Word for word, print every entry below.

## Dataset entries:
..............................

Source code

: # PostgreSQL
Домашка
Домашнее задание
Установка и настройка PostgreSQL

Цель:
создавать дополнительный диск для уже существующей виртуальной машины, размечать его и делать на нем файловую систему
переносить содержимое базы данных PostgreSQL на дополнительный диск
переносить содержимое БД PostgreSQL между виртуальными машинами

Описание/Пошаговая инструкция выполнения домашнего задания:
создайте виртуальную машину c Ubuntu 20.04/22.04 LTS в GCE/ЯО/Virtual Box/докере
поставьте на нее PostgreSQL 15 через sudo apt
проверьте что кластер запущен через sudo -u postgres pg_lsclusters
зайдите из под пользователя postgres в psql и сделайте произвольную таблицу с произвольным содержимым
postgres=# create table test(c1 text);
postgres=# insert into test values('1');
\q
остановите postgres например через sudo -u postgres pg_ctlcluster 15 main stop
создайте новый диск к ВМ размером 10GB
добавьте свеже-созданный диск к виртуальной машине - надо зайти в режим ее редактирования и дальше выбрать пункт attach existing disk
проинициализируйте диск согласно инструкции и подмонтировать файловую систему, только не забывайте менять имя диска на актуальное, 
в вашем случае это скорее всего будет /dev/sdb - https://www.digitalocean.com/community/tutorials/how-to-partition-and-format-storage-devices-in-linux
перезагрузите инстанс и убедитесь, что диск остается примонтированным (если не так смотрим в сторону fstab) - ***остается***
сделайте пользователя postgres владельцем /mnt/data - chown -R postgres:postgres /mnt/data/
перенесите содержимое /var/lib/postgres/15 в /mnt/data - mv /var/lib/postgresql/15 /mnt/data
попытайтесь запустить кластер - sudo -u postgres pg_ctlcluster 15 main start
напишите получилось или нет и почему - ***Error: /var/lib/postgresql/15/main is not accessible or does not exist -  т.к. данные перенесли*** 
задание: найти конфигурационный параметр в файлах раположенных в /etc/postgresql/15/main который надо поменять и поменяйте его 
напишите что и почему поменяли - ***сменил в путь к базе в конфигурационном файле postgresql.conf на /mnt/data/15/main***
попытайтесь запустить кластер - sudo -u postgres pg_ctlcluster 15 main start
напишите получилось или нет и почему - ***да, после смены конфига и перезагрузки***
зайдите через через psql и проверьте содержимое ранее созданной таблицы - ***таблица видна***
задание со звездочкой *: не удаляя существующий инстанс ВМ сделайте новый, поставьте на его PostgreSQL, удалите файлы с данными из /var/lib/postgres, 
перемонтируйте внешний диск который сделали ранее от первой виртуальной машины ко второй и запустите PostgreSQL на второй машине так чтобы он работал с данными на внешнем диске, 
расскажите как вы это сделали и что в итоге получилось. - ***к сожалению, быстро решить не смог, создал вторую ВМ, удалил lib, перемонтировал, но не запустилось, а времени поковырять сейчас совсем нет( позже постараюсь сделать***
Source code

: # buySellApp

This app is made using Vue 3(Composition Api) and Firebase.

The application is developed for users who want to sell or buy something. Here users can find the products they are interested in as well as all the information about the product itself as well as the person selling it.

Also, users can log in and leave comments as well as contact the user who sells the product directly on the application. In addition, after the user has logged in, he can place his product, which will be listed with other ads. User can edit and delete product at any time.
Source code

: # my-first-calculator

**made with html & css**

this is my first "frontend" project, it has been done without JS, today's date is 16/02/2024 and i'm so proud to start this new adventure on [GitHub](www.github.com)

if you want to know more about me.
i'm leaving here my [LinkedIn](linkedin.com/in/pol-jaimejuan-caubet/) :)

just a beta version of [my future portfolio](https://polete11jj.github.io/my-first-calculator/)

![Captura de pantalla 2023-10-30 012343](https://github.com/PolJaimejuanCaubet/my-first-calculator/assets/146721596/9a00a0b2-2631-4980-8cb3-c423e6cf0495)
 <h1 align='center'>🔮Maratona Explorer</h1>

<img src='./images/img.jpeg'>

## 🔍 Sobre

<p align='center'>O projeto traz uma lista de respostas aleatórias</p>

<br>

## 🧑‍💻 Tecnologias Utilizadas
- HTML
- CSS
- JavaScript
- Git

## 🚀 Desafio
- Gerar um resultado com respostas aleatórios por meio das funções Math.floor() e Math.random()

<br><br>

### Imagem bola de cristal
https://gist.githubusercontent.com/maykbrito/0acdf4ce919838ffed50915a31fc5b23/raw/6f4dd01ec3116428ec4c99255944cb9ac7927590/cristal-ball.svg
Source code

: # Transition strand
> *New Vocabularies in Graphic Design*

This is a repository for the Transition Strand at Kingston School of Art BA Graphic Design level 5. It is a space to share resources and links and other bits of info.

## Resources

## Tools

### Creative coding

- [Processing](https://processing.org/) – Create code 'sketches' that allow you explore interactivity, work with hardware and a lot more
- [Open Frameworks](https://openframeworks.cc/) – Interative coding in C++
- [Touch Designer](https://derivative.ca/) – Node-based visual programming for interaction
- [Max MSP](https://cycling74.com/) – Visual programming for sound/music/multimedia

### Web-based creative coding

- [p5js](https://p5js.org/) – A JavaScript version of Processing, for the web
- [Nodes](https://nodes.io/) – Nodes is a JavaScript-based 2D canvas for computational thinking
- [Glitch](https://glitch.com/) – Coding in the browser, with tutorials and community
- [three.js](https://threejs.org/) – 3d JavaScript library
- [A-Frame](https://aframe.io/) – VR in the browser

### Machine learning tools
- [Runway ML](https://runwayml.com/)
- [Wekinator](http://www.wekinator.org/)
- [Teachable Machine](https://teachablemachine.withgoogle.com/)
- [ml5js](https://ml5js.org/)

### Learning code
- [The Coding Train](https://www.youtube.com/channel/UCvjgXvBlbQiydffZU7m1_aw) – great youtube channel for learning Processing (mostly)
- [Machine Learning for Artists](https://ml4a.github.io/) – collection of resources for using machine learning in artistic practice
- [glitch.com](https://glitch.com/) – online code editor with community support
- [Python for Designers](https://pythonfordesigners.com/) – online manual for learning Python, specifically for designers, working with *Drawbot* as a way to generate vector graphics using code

..............................

## YOUR SOLUTION:
Source code

: # PostgreSQL
Домашка
Домашнее задание
Установка и настройка PostgreSQL

Цель:
создавать дополнительный диск для уже существующей виртуальной машины, размечать его и делать на нем файловую систему
переносить содержимое базы данных PostgreSQL на дополнительный диск
переносить содержимое БД PostgreSQL между виртуальными машинами

Описание/Пошаговая инструкция выполнения домашнего задания:
создайте виртуальную машину c Ubuntu 20.04/22.04 LTS в GCE/ЯО/Virtual Box/докере
поставьте на нее PostgreSQL 15 через sudo apt
проверьте что кластер запущен через sudo -u postgres pg_lsclusters
зайдите из под пользователя postgres в psql и сделайте произвольную таблицу с произвольным содержимым
postgres=# create table test(c1 text);
postgres=# insert into test values('1');
\q
остановите postgres например через sudo -u postgres pg_ctlcluster 15 main stop
создайте новый диск к ВМ размером 10GB
добавьте свеже-созданный диск к виртуальной машине - надо зайти в режим ее редактирования и дальше выбрать пункт attach existing disk
проинициализируйте диск согласно инструкции и подмонтировать файловую систему, только не забывайте менять имя диска на актуальное, 
в вашем случае это скорее всего будет /dev/sdb - https://www.digitalocean.com/community/tutorials/how-to-partition-and-format-storage-devices-in-linux
перезагрузите инстанс и убедитесь, что диск остается примонтированным (если не так смотрим в сторону fstab) - ***остается***
сделайте пользователя postgres владельцем /mnt/data - chown -R postgres:postgres /mnt/data/
перенесите содержимое /var/lib/postgres/15 в /mnt/data - mv /var/lib/postgresql/15 /mnt/data
попытайтесь запустить кластер - sudo -u postgres pg_ctlcluster 15 main start
напишите получилось или нет и почему - ***Error: /var/lib/postgresql/15/main is not accessible or does not exist -  т.к. данные перенесли*** 
задание: найти конфигурационный параметр в файлах раположенных в /etc/postgresql/15/main который надо поменять и поменяйте его 
напишите что и почему поменяли - ***сменил в путь к базе в конфигурационном файле postgresql.conf на /mnt/data/15/main***
попытайтесь запустить кластер - sudo -u postgres pg_ctlcluster 15 main start
напишите получилось или нет и почему - ***да, после смены конфига и перезагрузки***
зайдите через через psql и проверьте содержимое ранее созданной таблицы - ***таблица видна***
задание со звездочкой *: не удаляя существующий инстанс ВМ сделайте новый, поставьте на его PostgreSQL, удалите файлы с данными из /var/lib/postgres, 
перемонтируйте внешний диск который сделали ранее от первой виртуальной машины ко второй и запустите PostgreSQL на второй машине так чтобы он работал с данными на внешнем диске, 
расскажите как вы это сделали и что в итоге получилось. - ***к сожалению, быстро решить не смог, создал вторую ВМ, удалил lib, перемонтировал, но не запустилось, а времени поковырять сейчас совсем нет( позже постараюсь сделать***
Source code

: # buySellApp

This app is made using Vue 3(Composition Api) and Firebase.

The application is developed for users who want to sell or buy something. Here users can find the products they are interested in as well as all the information about the product itself as well as the person selling it.

Also, users can log in and leave comments as well as contact the user who sells the product directly on the application. In addition, after the user has logged in, he can place his product, which will be listed with other ads. User can edit and delete product at any time.
Source code

: # my-first-calculator

**made with html & css**

this is my first "frontend" project, it has been done without JS, today's date is 16/02/2024 and i'm so proud to start this new adventure on [GitHub](www.github.com)

if you want to know more about me.
i'm leaving here my [LinkedIn](linkedin.com/in/pol-jaimejuan-caubet/) :)

just a beta version of [my future portfolio](https://polete11jj.github.io/my-first-calculator/)

![Captura de pantalla 2023-10-30 012343](https://github.com/PolJaimejuanCaubet/my-first-calculator/assets/146721596/9a00a0b2-2631-4980-8cb3-c423e6cf0495)
 <h1 align='center'>🔮Maratona Explorer</h1>

<img src='./images/img.jpeg'>

## 🔍 Sobre

<p align='center'>O projeto traz uma lista de respostas aleatórias</p>

<br>

## 🧑‍💻 Tecnologias Utilizadas
- HTML
- CSS
- JavaScript
- Git

## 🚀 Desafio
- Gerar um resultado com respostas aleatórios por meio das funções Math.floor() e Math.random()

<br><br>

### Imagem bola de cristal
https://gist.githubusercontent.com/maykbrito/0acdf4ce919838ffed50915a31fc5b23/raw/6f4dd01ec3116428ec4c99255944cb9ac7927590/cristal-ball.svg
Source code

: # Transition strand
> *New Vocabularies in Graphic Design*

This is a repository for the Transition Strand at Kingston School of Art BA Graphic Design level 5. It is a space to share resources and links and other bits of info.

## Resources

## Tools

### Creative coding

- [Processing](https://processing.org/) – Create code 'sketches' that allow you explore interactivity, work with hardware and a lot more
- [Open Frameworks](https://openframeworks.cc/) – Interative coding in C++
- [Touch Designer](https://derivative.ca/) – Node-based visual programming for interaction
- [Max MSP](https://cycling74.com/) – Visual programming for sound/music/multimedia

### Web-based creative coding

- [p5js](https://p5js.org/) – A JavaScript version of Processing, for the web
- [Nodes](https://nodes.io/) – Nodes is a JavaScript-based 2D canvas for computational thinking
- [Glitch](https://glitch.com/) – Coding in the browser, with tutorials and community
- [three.js](https://threejs.org/) – 3d JavaScript library
- [A-Frame](https://aframe.io/) – VR in the browser

### Machine learning tools
- [Runway ML](https://runwayml.com/)
- [Wekinator](http://www.wekinator.org/)
- [Teachable Machine](https://teachablemachine.withgoogle.com/)
- [ml5js](https://ml5js.org/)

### Learning code
- [The Coding Train](https://www.youtube.com/channel/UCvjgXvBlbQiydffZU7m1_aw) – great youtube channel for learning Processing (mostly)
- [Machine Learning for Artists](https://ml4a.github.io/) – collection of resources for using machine learning in artistic practice
- [glitch.com](https://glitch.com/) – online code editor with community support
- [Python for Designers](https://pythonfordesigners.com/) – online manual for learning Python, specifically for designers, working with *Drawbot* as a way to generate vector graphics using code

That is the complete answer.